De este episodio han pasado meses. Nunca más abrió la puerta sin autorización, mucho menos para salir solo en su bicicleta. Tiene clarísimo el protocolo que seguimos para abrirle a alguien y todos en la casa lo respetan al pie de la letra, con lo cual no ha habido confusiones. Ahora, además, me busca y me pide que vayamos a dar un paseo.
Con esta historia, certifiqué lo que sabía teóricamente. Los niños a partir de los dos años descubren que pueden hacer muchas cosas por sí solos. Entonces, buscan límites porque les dan seguridad. Aunque hay un tira y afloja para saber hasta dónde llegan los papás, al mismo tiempo necesitan ese margen de contención que dan los límites para reconocer que hay cosas que simplemente no pueden ni deben hacer porque suponen un peligro para su integridad física o la de los demás.

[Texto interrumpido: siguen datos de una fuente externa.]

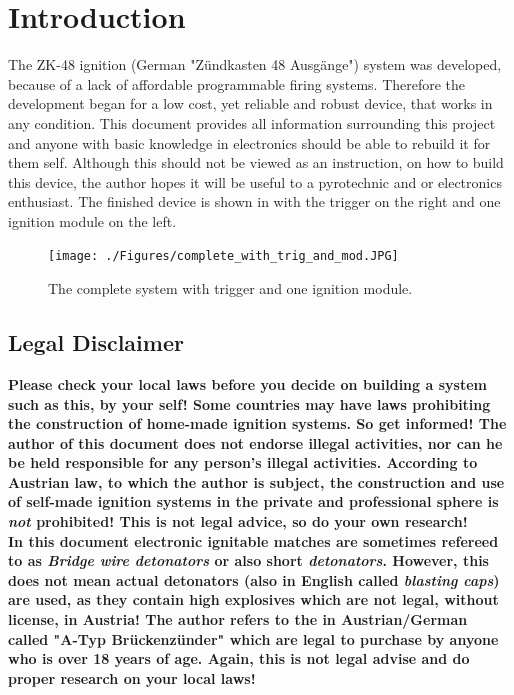 
\section{Introduction}
The ZK-48 ignition (German "Zündkasten 48 Ausgänge") system was developed, because of a lack of affordable  programmable firing systems. Therefore the development began for a low cost, yet reliable and robust device, that works in any condition. This document provides all information surrounding this project and anyone with basic knowledge in electronics should be able to rebuild it for them self. Although this should not be viewed as an instruction, on how to build this device, the author hopes it will be useful to a pyrotechnic and or electronics enthusiast. The finished device is shown in  with the trigger on the right and one ignition module on the left.

\begin{figure}[!ht]
    \centering
    \texttt{[image: ./Figures/complete\_with\_trig\_and\_mod.JPG]}
    \caption{The complete system with trigger and one ignition module.}
    \label{fig:complete_with_trig_and_mod}     
\end{figure}

\subsection{Legal Disclaimer}
\textbf{Please check your local laws before you decide on building a system such as this, by your self! Some countries may have laws prohibiting the construction of home-made ignition systems. So get informed! The author of this document does not endorse illegal activities, nor can he be held responsible for any person's illegal activities. According to Austrian law, to which the author is subject, the construction and use of self-made ignition systems in the private and professional sphere is \textit{not} prohibited! This is not legal advice, so do your own research!}\\

\noindent \textbf{In this document electronic ignitable matches are sometimes refereed to as \textit{Bridge wire detonators} or also short \textit{detonators}. However, this does not mean actual detonators (also in English called \textit{blasting caps}) are used, as they contain high explosives which are not legal, without license, in Austria! The author refers to the in Austrian/German called "A-Typ Brückenzünder" which are legal to purchase by anyone who is over 18 years of age. Again, this is not legal advise and do proper research on your local laws!}

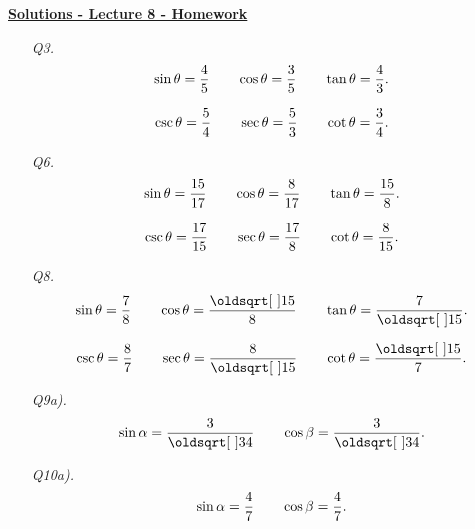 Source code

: \documentclass[12pt]{article} %
\theoremstyle{ex}
\begin{document}
\begin{center}
		\Huge{\underline{\textbf{Solutions - Lecture 8 - Homework}}}
\end{center}
\begin{qstn} \text{ }
  \begin{itemize} 
    \item[\textit{Q3.}]
      \[
          \sin \theta = \frac{4}{5} \hspace{0.7cm} \cos \theta = \frac{3}{5} \hspace{0.7cm} \tan \theta =
          \frac{4}{3}
      .\] 

      \[
          \csc \theta = \frac{5}{4} \hspace{0.7cm} \sec \theta = \frac{5}{3} \hspace{0.7cm} \cot \theta =
          \frac{3}{4}
      .\] 

    \item[\textit{Q6.}]
      \[
          \sin \theta = \frac{15}{17} \hspace{0.7cm} \cos \theta = \frac{8}{17} \hspace{0.7cm} \tan \theta =
          \frac{15}{8}
      .\] 

      \[
          \csc \theta = \frac{17}{15} \hspace{0.7cm} \sec \theta = \frac{17}{8} \hspace{0.7cm} \cot \theta =
          \frac{8}{15}
      .\] 

    \item[\textit{Q8.}]
      \[
          \sin \theta = \frac{7}{8} \hspace{0.7cm} \cos \theta = \frac{\sqrt{15}}{8} \hspace{0.7cm} \tan \theta =
          \frac{7}{\sqrt{15}}
      .\] 

      \[
          \csc \theta = \frac{8}{7} \hspace{0.7cm} \sec \theta = \frac{8}{\sqrt{15}} \hspace{0.7cm} \cot \theta =
          \frac{\sqrt{15}}{7}
      .\] 
  \end{itemize}
\end{qstn}

\begin{qstn} \text{ }
  \begin{itemize} 
    \item[\textit{Q9a).}]
      \[
          \sin \alpha = \frac{3}{\sqrt{34}} \hspace{0.7cm} \cos \beta = \frac{3}{\sqrt{34}}
      .\] 

    \item[\textit{Q10a).}]
      \[
          \sin \alpha = \frac{4}{7} \hspace{0.7cm} \cos \beta = \frac{4}{7}
      .\] 
  \end{itemize}
\end{qstn}
\end{document}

María Montessori explica que los niños héroes, aquellos que no miden los riesgos, no existen en el método. Los niños Montessori pueden darse cuenta lo que representa un peligro y no arriesgarse a ello. Lo que necesitan es un ambiente preparado y respetuoso que los deje hacer, descubrir y aprender, con lo cual son capaces de analizar las diversas situaciones, preguntar si tienen dudas o pedir ayuda.
Los límites deben establecerse de forma clara, sin amenazas, chantajes ni infundiendo miedo. Sin gritos ni reproches. Sin premios ni castigos. Hay cosas que se deben hacer porque se deben hacer. La empatía también es básica para que los niños se repongan de la frustración. Es importante, además, que se vean los límites que nosotros tenemos, los órdenes que cumplimos y las cosas que simplemente no podemos hacer y que aceptamos como parte del acuerdo social de convivencia. Se requiere que estemos atentos a cumplir y respetar los límites nosotros también: el lugar de cada objeto o la forma de realizar ciertas actividades. Es increíble cómo los niños comprenden y asimilan estos matices y van autoregulándose. En lo personal, estoy impresionada de la forma en la cual mi pequeño, poco a poco, aprende a manejar su ímpetu y frena cualquier instinto temerario sin menoscabar ni una pizca la confianza que tiene en sí mismo, aquella que va construyendo y fortaleciendo día a día.